I should state right now that this was not a ‘safe’ meeting. It would perhaps have been easy for the two musicians to slip into classic AMM mode and created music akin to Duos for Doris and pleased me and the other thirty or so in attendance at the show. To their immense credit (not that I expected anything different) Rowe and Tilbury sought to challenge each other, keep the music fresh and alive and steer it away from any potential safety zones. They created then, an incredibly intense, atmospheric space in a small room that I feel exceptionally privileged to have been able to attend.

The obvious structure for these two is for Rowe to contribute extended, continuous sounds for Tilbury to sprinkle his magic into. On the whole, this didn’t happen. The music worked its way through a series of sections that each had a different dynamic. Opening with Tilbury playing a kind of sprightly half-melody, Rowe, working with a stripped down table added short, abrupt bursts of ugly noise which seemed to be telling Tilbury that this wouldn’t be an easy hour. Gradually things moved into a series of slowed down explosions from Rowe that worked like small arcing climaxes, each one cutting off quite sharply, leaving Tilbury, who had moved into his Feldmaesque, rising arpeggios mode for a short while hanging in space, which he always made the most of, often reaching into his piano to almost instantly produce sounds to fill the gaps and send the music off somewhere new. The surprises did not all come from Rowe though. A little while later, as Keith produced his most sustained, violently rising section of attack yet, seemingly demanding Tilbury to slam his hands down on the keys, as he did with such power on the Doris album, he instead reached into his pocket and produced a tiny black box of some kind, into which he blew as he turned a tiny handle, so producing a stream of gentle birdsong, exactly what we were not expecting.



“An expression coming out of your stomach about who you are – the ‘I’. The ‘who I am’. ‘My person’. Experiences transmitted. The expression of sentiment.”

“Laying the guitar on the table it became much more about the world.”

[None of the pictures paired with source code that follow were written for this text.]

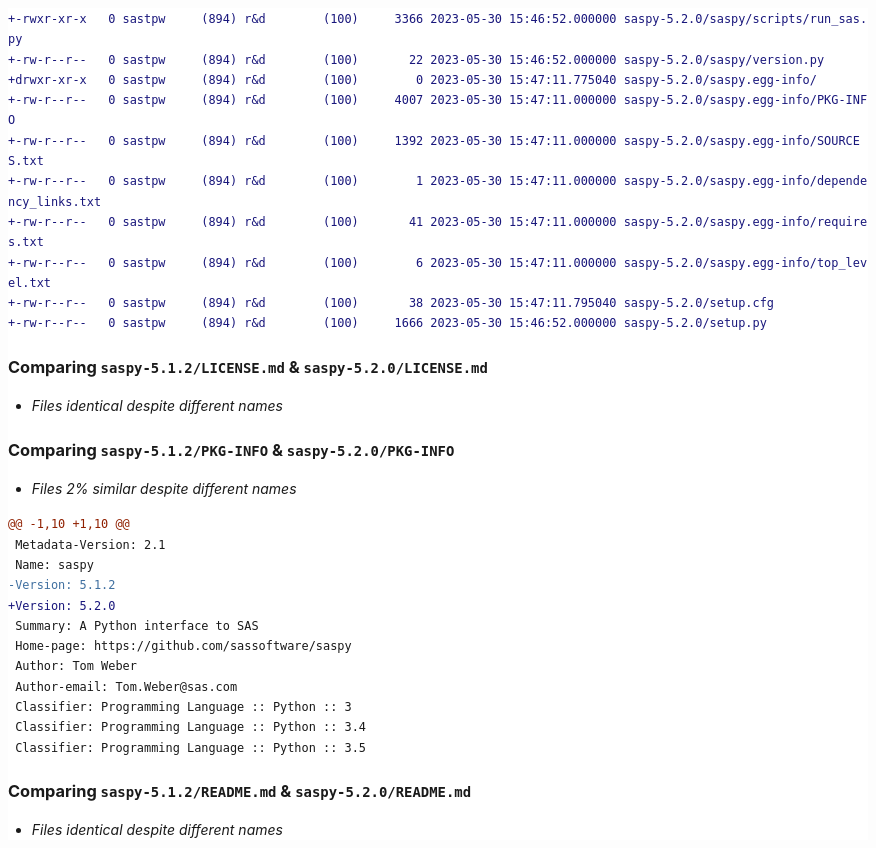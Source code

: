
 ```diff
+-rwxr-xr-x   0 sastpw     (894) r&d        (100)     3366 2023-05-30 15:46:52.000000 saspy-5.2.0/saspy/scripts/run_sas.py
+-rw-r--r--   0 sastpw     (894) r&d        (100)       22 2023-05-30 15:46:52.000000 saspy-5.2.0/saspy/version.py
+drwxr-xr-x   0 sastpw     (894) r&d        (100)        0 2023-05-30 15:47:11.775040 saspy-5.2.0/saspy.egg-info/
+-rw-r--r--   0 sastpw     (894) r&d        (100)     4007 2023-05-30 15:47:11.000000 saspy-5.2.0/saspy.egg-info/PKG-INFO
+-rw-r--r--   0 sastpw     (894) r&d        (100)     1392 2023-05-30 15:47:11.000000 saspy-5.2.0/saspy.egg-info/SOURCES.txt
+-rw-r--r--   0 sastpw     (894) r&d        (100)        1 2023-05-30 15:47:11.000000 saspy-5.2.0/saspy.egg-info/dependency_links.txt
+-rw-r--r--   0 sastpw     (894) r&d        (100)       41 2023-05-30 15:47:11.000000 saspy-5.2.0/saspy.egg-info/requires.txt
+-rw-r--r--   0 sastpw     (894) r&d        (100)        6 2023-05-30 15:47:11.000000 saspy-5.2.0/saspy.egg-info/top_level.txt
+-rw-r--r--   0 sastpw     (894) r&d        (100)       38 2023-05-30 15:47:11.795040 saspy-5.2.0/setup.cfg
+-rw-r--r--   0 sastpw     (894) r&d        (100)     1666 2023-05-30 15:46:52.000000 saspy-5.2.0/setup.py
```

### Comparing `saspy-5.1.2/LICENSE.md` & `saspy-5.2.0/LICENSE.md`

 * *Files identical despite different names*

### Comparing `saspy-5.1.2/PKG-INFO` & `saspy-5.2.0/PKG-INFO`

 * *Files 2% similar despite different names*

```diff
@@ -1,10 +1,10 @@
 Metadata-Version: 2.1
 Name: saspy
-Version: 5.1.2
+Version: 5.2.0
 Summary: A Python interface to SAS
 Home-page: https://github.com/sassoftware/saspy
 Author: Tom Weber
 Author-email: Tom.Weber@sas.com
 Classifier: Programming Language :: Python :: 3
 Classifier: Programming Language :: Python :: 3.4
 Classifier: Programming Language :: Python :: 3.5
```

### Comparing `saspy-5.1.2/README.md` & `saspy-5.2.0/README.md`

 * *Files identical despite different names*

(sigh) I love that  video.

I”ve read that Rowe is not really a guitarist.  He is called a philosopher – painter – musician who also uses a guitar. He certainly doesn’t ‘play’ the instrument in the way we are familiar. On E. E. Tension and Circumstance he also doesn’t ‘play’ to our comfort zones. From what I have heard there are two notes that sound guitar like, that serve the purpose to remind us its a guitar there rather than use it for sound. Rowe contributes continuous sound.  A ” fluctuating stream of subliminal whistles, grainy hisses, and crackling static. It’s never merely backdrop. He also provides discrete sounds, some quite harsh, which sometimes fit right into whatever Tilbury is playing and sometimes contradict it like a rusty piece of machinery dropped into an award-winning rose garden.”  (Dusted)

It is certainly a problem that I didn’t get to this performance but it is also a wonderful, joyous remarkable thing that this has been recorded so beautifully so that it is available now. Expect my contribution review when I get my hot little hands on it.